Thank you for looking at this post and helping me to figure things out as I am lost for options and I do not want to call if that was a signal for me to get lost.
A month ago I met a guy on a christian site. He said he is and so I am, we both are christians, so cool I thought. One reason I went to that site was because of the overwhelmining pressure from non christian men who expect me to perform sexual acts were we on a date.
Am 37, he is 36. I have explained my position against premarital sex, but I do not think he wants to honor it. Frequent conversations about having sex with me repeatedly arise and even if I stop him and make my position heard repeatedly, he does not seem to get it.
I know my new found friend is very sexual. I spoke to him for six hours the first time we spoke and without talking about anything sexual I knew there was an attraction from the chemical reactions that had taken place within me. When I went to sleep. I was so aroused.
He has asked me numerous sexual questions which I shyed away from answering at first, but he demanded answers.
Last night he called me after midnight his time and told me he is so aroused if I lived in his city he would be a repeated offender as he described how deep inside of me he would get and what he would do with my pelvis.

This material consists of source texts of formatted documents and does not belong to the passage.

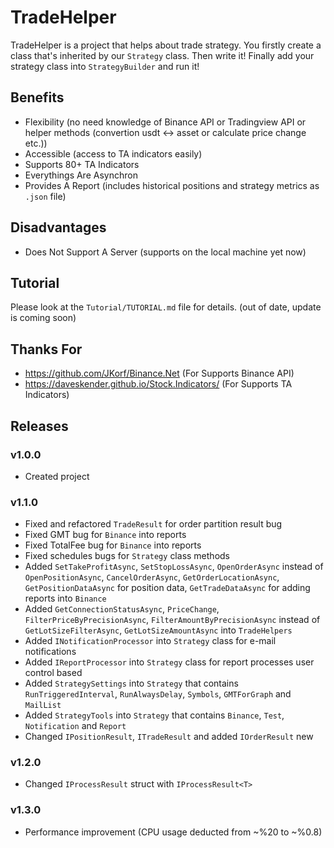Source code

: # TradeHelper

TradeHelper is a project that helps about trade strategy. You firstly create a class that's inherited by our `Strategy` class. Then write it! Finally add your strategy class into `StrategyBuilder` and run it!

## Benefits

* Flexibility (no need knowledge of Binance API or Tradingview API or helper methods (convertion usdt <-> asset or calculate price change etc.))
* Accessible (access to TA indicators easily)
* Supports 80+ TA Indicators
* Everythings Are Asynchron
* Provides A Report (includes historical positions and strategy metrics as `.json` file)

## Disadvantages

* Does Not Support A Server (supports on the local machine yet now)

## Tutorial

Please look at the `Tutorial/TUTORIAL.md` file for details. (out of date, update is coming soon)

## Thanks For

* https://github.com/JKorf/Binance.Net (For Supports Binance API)
* https://daveskender.github.io/Stock.Indicators/ (For Supports TA Indicators)

## Releases

### v1.0.0
- Created project
### v1.1.0
- Fixed and refactored `TradeResult` for order partition result bug
- Fixed GMT bug for `Binance` into reports
- Fixed TotalFee bug for `Binance` into reports
- Fixed schedules bugs for `Strategy` class methods
- Added `SetTakeProfitAsync`, `SetStopLossAsync`, `OpenOrderAsync` instead of `OpenPositionAsync`, `CancelOrderAsync`, `GetOrderLocationAsync`, `GetPositionDataAsync` for position data, `GetTradeDataAsync` for adding reports into `Binance`
- Added `GetConnectionStatusAsync`, `PriceChange`, `FilterPriceByPrecisionAsync`, `FilterAmountByPrecisionAsync` instead of `GetLotSizeFilterAsync`, `GetLotSizeAmountAsync` into `TradeHelpers`
- Added `INotificationProcessor` into `Strategy` class for e-mail notifications
- Added `IReportProcessor` into `Strategy` class for report processes user control based
- Added `StrategySettings` into `Strategy` that contains `RunTriggeredInterval`, `RunAlwaysDelay`, `Symbols`, `GMTForGraph` and `MailList`
- Added `StrategyTools` into `Strategy` that contains `Binance`, `Test`, `Notification` and `Report`
- Changed `IPositionResult`, `ITradeResult` and added `IOrderResult` new
### v1.2.0
- Changed `IProcessResult` struct with `IProcessResult<T>`
### v1.3.0
- Performance improvement (CPU usage deducted from ~%20 to ~%0.8)
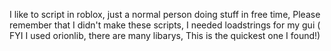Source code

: I like to script in roblox, just a normal person doing stuff in free time, Please remember that I didn't make these scripts, I needed loadstrings for my gui ( FYI I used orionlib, there are many libarys, This is the quickest one I found!)
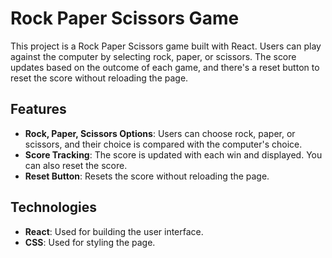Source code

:# Rock Paper Scissors Game

This project is a Rock Paper Scissors game built with React. Users can play against the computer by selecting rock, paper, or scissors. The score updates based on the outcome of each game, and there's a reset button to reset the score without reloading the page.

## Features

- **Rock, Paper, Scissors Options**: Users can choose rock, paper, or scissors, and their choice is compared with the computer's choice.
- **Score Tracking**: The score is updated with each win and displayed. You can also reset the score.
- **Reset Button**: Resets the score without reloading the page.

## Technologies

- **React**: Used for building the user interface.
- **CSS**: Used for styling the page.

I tried referring to verses of scripture I used to use when I felt sexually overwhelmed. He said that he did not want to hear that.
I could hear pain in his voice, but I so want to uphold the standards I've gaurded myself with for all these years. We have talked at lengths on various subjects, sex being one of them, which he reminded me of as well. He proceeded to tell me he is sorry he has dragged me down with him from my high standards.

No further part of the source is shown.